Uterovaginal and pelvic masses in black African women: the contribution of echographic examination Volume 6, issue 3, Mai-Juin 1996

Service de radiologie, CHU de Yopougon, 21, BP 632, Abidjan 21, Côte d’Ivoire.
  • Page(s) : 145-50
  • Published in: 1996

Echography was prospectively performed in 345 black African female patients with pelvic masses which had been clinically detected in some cases. The women were between 11 and 65 years old. The aims of this study were to list the pelvic masses observed in black African women, to record any potentially distinguishing features and to evaluate the sensitivity arid the specificity of echography as applied here. A total of 477 masses were listed. Ovarian masses were the most frequent (56.66%) followed by uterine masses (31.45%). Most masses were benign. We observed only two cases of ovarian cancer. The sensitivity was 100% and the specificity was 97.69%. Eleven cases (2.3%) of the ultrasound diagnoses did not correspond with the final diagnoses. As for distinguishing aspects, these patients were younger than European patients - this was particularly true for patients with fibroid masses (a range of 31 to 40 years compared to 40 to 50 years). Genetic factors in these patients could explain the high rate and early appearance of fibroids. Because the diagnosis of vaginal masses is well established by clinical examination rather than by echography, this lesion was rarely observed. The most frequent clinical complaint was pelvic pain (36.94%), followed by pelvic mass impression (28.65%). We found high rates of both past histories of miscarriage and abortion (60.7%) and postabortion pelvic hematoma.

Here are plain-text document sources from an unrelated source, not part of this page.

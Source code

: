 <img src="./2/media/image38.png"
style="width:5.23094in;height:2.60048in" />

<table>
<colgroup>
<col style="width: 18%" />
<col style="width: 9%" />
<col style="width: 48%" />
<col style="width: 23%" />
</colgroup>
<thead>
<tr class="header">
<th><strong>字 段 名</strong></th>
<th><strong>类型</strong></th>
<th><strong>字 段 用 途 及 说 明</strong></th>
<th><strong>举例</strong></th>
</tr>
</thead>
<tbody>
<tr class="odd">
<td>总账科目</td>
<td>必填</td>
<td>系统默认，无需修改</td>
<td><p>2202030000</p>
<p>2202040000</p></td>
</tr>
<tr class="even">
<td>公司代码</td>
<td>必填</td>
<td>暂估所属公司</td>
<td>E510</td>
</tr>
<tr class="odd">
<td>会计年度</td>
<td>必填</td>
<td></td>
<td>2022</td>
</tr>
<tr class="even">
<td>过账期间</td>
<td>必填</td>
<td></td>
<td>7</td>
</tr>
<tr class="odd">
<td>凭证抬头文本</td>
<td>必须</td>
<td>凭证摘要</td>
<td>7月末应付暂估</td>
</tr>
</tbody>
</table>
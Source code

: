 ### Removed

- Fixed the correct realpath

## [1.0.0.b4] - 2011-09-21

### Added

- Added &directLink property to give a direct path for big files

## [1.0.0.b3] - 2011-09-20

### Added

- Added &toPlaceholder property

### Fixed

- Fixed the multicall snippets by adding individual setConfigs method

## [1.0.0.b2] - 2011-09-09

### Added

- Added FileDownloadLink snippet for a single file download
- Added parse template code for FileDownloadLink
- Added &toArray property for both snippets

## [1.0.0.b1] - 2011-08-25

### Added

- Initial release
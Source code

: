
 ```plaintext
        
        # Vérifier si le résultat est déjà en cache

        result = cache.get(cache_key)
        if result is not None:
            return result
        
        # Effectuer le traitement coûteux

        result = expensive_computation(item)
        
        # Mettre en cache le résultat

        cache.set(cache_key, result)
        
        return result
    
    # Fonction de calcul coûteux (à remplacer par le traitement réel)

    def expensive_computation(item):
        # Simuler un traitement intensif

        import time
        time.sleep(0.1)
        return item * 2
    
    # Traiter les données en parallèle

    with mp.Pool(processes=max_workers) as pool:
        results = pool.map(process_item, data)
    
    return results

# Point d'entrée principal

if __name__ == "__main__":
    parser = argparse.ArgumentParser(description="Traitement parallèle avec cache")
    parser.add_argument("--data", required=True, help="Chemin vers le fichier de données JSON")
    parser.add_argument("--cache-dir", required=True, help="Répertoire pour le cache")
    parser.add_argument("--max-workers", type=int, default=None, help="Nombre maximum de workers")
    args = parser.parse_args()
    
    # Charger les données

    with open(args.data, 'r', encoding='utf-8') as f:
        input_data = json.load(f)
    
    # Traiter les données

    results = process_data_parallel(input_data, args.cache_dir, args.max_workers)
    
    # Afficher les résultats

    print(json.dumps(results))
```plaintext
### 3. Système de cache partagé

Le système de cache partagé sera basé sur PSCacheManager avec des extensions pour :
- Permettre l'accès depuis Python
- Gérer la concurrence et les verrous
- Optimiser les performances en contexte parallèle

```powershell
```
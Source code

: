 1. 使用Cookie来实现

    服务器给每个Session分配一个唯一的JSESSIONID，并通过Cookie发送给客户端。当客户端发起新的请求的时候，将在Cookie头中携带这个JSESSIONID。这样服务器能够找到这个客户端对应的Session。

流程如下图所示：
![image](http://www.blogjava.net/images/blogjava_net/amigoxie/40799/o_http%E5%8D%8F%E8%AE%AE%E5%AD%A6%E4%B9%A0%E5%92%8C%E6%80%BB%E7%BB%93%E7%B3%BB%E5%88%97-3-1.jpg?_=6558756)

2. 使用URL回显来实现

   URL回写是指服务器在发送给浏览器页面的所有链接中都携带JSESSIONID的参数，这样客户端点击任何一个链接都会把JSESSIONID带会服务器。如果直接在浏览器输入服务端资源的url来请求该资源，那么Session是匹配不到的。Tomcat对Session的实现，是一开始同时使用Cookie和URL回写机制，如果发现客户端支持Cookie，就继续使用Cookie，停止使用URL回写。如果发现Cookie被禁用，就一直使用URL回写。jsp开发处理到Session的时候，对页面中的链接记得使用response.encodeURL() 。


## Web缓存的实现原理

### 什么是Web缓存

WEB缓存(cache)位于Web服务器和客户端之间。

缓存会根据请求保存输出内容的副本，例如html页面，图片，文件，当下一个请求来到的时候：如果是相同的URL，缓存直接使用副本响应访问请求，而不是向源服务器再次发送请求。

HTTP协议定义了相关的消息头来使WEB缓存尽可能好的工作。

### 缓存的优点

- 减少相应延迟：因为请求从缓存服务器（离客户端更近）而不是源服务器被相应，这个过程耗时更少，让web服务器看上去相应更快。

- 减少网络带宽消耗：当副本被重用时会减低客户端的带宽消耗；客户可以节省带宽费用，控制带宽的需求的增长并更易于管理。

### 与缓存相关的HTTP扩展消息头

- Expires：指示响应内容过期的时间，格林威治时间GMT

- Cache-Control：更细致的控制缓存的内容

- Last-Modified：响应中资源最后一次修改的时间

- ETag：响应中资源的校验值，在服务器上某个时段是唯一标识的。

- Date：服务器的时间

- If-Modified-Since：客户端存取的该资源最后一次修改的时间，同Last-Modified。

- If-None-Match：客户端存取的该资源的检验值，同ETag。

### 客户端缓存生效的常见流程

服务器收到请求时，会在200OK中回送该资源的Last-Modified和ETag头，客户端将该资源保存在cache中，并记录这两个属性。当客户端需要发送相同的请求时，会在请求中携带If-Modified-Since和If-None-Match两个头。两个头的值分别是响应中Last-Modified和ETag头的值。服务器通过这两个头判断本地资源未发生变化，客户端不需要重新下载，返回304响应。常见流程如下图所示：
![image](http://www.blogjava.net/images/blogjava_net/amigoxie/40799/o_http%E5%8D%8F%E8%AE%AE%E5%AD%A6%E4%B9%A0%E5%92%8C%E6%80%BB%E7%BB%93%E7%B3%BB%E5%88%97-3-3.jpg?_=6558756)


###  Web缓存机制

The hematomas comprised 45.4% of the non-genital pelvic masses. Misdiagnosis of pyosalpinx was often a source of diagnostic error. Thus, to avoid false diagnoses of pyosalpinx in evaluating pelvic masses with a void in ultrasound, the possibility of an infectious episode should be evaluated by definitive questioning. Ultrasound examination is of value in evaluating the pelvic masses of women; however, this should be considered within the appropriate disease context.